After Here & There Magazine’s Halifax City Series release in September, we caught up with Katharine to discuss some of her favourite highlights, what makes her neighbourhood so special and the inspiration behind her art.
You’re originally from PEI, when did you move to Halifax? What attracted you to the city?
I am from Charlottetown but grew up in Savage Harbour, on the North Shore. Though I have always lived in the Maritimes, I was born in Toronto and some Islanders won’t let me forget it! I moved to Halifax in 2018 to be in the same place as my partner, now husband. I think every Islander contemplates a move to Halifax when they grow up, but I never thought I would actually do it until I met Chad. I’m glad I did!
What would you say is truly unique about Halifax and the community here?
There’s a certain process of ‘Maritimization’ for anyone who moves here. Most of the folks I know here aren’t from Halifax, or even the East Coast, but you can tell being here has a certain effect on them. The pace of life is sort of mellow but there’s also so much happening around us - it’s a kind of dualistic thing where it feels like a big city and small town at the same time.
You’re always looking for new findings. What are some of your favourite spots/creators in Halifax?
There is so much creativity here in every sector, and such a strong crafting heritage. I served on the board of Halifax Crafters for a couple of years and discovered a ton of artists and craftspeople that way. Currently I’m aching for a hand-hooked rug from Crystal Rugs, and I love the drippy motifs on Slightly Irregular pottery. In a more general way I just appreciate seeing people pursuing their passions and if that means traversing the city for a good loaf of bread – like to Birdies in Woodside or Dinah’s in the deep North End of Halifax or some bubble tea at Holy Moly Milk Tea in the Woodlawn area of Dartmouth, I’m happy to do it. I’m also happy to share it. It’s kind of presumptuous of me to act like some sort of ambassador but in small places we all share a responsibility for the continued success and presence of small local and independent businesses.
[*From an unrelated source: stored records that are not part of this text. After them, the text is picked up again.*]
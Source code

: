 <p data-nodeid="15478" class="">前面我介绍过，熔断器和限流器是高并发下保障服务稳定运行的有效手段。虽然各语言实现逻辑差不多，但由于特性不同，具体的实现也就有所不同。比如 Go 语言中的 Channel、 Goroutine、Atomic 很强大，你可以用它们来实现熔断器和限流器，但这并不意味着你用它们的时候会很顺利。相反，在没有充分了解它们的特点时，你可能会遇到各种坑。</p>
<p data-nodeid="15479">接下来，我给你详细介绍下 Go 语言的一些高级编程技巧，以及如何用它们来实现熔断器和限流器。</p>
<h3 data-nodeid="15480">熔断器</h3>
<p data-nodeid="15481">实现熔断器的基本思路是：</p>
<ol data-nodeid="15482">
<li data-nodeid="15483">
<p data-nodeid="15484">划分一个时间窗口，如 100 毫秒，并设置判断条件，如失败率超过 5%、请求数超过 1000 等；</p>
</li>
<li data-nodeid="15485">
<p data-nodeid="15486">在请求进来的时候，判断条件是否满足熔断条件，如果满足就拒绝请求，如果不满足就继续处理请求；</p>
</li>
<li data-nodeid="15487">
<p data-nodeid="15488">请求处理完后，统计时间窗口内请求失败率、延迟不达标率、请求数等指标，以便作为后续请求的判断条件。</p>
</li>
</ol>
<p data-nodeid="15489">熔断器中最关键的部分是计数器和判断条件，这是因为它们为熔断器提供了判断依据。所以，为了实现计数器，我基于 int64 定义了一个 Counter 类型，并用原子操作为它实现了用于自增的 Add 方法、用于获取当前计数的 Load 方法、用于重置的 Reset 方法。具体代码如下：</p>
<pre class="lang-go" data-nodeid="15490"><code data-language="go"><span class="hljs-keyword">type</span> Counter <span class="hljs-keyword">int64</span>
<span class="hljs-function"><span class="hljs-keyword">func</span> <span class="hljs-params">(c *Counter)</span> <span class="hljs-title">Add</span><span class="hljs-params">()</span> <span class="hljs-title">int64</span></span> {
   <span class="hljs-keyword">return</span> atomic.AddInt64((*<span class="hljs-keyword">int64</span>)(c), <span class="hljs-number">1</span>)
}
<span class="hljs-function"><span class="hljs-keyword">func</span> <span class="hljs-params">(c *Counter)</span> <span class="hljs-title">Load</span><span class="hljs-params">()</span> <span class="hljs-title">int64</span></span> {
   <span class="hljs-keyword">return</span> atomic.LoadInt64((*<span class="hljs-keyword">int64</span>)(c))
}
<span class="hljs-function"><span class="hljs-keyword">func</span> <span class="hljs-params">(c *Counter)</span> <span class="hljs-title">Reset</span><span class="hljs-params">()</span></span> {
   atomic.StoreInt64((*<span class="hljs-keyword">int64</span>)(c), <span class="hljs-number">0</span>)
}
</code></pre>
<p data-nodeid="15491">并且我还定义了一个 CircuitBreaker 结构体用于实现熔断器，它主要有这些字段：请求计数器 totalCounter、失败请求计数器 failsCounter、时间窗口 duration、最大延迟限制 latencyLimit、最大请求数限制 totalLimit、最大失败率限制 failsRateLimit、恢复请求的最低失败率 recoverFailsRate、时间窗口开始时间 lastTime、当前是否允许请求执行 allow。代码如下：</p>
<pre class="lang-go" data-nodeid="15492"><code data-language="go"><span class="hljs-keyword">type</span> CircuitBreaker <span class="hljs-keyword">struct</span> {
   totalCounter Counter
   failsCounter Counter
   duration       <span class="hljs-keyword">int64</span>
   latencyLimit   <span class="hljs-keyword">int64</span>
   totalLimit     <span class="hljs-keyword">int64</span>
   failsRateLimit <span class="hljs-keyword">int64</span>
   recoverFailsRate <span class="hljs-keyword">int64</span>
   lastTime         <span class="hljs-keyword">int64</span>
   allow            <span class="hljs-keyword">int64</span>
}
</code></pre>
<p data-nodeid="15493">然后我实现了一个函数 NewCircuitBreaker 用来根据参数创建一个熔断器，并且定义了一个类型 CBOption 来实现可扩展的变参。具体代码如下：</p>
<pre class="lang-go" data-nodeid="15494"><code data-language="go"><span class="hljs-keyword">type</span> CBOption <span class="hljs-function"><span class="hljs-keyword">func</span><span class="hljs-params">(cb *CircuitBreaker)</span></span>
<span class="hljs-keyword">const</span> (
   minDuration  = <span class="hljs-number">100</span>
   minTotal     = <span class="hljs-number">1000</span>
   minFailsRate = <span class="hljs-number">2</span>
Following you on Instagram, you have a very tight community on the street where you live in the North End. How would you describe your neighbourhood to someone who has never been there?
We call our neighbourhood Sesame Street! It’s an eclectic mix of folks, of different backgrounds, ages, incomes, races, etc. We all help each other out, socialize regularly, introduce new neighbours and try to include everyone. It’s a feeling of trust and friendship that I didn’t realize I’d be able to cultivate in such a short time.
After looking through Here & There’s Halifax City Series, which features or highlights were you most drawn to? Why?
Definitely Out to Sea! My MA is in Island Studies. I don’t know how islands so close to the city can still feel so mysterious. I visited George’s Island for the first time this fall and loved it.
Your embroidery work is stunning. How did you get into your colourful, East Coast home pieces?
Atlantic Canadian vernacular and heritage architecture is so special, it deserves to be a motif. I just want to capture the cheerful resilience of it all.
What inspires your art?
My sense of place, first and foremost. I’m always jealous when people say “travel” inspires their art, but I think every small Maritime town I’ve been to has had an effect on me. I would also say humility and small joys are things I like to capture; lately I’ve been exclusively embroidering sticks of butter, because it’s just a simple pleasure.
Do you think you will ever return to PEI to settle, or will you stay in Halifax, or go somewhere else?
We are planning on moving to PEI in 2022. I’m just ready to have a bit more space, physically and otherwise. I’ve cherished my experience of living in Halifax and grown in a lot of ways here, but we see our next chapters playing out in a rural space. My thesis is about Islanders returning to PEI, and I’m ready to do it myself.